• Excerpted records
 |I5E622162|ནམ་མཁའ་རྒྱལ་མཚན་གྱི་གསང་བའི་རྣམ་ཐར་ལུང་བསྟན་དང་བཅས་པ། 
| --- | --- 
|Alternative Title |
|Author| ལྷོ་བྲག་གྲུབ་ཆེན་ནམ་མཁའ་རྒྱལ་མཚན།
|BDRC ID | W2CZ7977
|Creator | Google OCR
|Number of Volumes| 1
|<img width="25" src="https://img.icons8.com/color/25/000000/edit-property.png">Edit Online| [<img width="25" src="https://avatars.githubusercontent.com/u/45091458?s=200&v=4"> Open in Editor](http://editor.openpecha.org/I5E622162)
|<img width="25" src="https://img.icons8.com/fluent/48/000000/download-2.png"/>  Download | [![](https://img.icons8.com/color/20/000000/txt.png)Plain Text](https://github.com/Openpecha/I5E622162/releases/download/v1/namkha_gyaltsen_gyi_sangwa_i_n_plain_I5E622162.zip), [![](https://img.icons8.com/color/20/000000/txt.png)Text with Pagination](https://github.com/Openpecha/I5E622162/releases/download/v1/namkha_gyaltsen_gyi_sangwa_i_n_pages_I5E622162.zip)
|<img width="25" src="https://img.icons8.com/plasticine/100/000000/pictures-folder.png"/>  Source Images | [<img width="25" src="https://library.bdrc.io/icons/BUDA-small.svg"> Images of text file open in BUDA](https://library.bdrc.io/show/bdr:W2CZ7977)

• Exercise requirements
Extract the first line above and each line after it up to and including the one with "Open in Editor](http://editor.openpecha.org/I5E622162)", please, exactly and with nothing else.

• Answer box
 |I5E622162|ནམ་མཁའ་རྒྱལ་མཚན་གྱི་གསང་བའི་རྣམ་ཐར་ལུང་བསྟན་དང་བཅས་པ། 
| --- | --- 
|Alternative Title |
|Author| ལྷོ་བྲག་གྲུབ་ཆེན་ནམ་མཁའ་རྒྱལ་མཚན།
|BDRC ID | W2CZ7977
|Creator | Google OCR
|Number of Volumes| 1
|<img width="25" src="https://img.icons8.com/color/25/000000/edit-property.png">Edit Online| [<img width="25" src="https://avatars.githubusercontent.com/u/45091458?s=200&v=4"> Open in Editor](http://editor.openpecha.org/I5E622162)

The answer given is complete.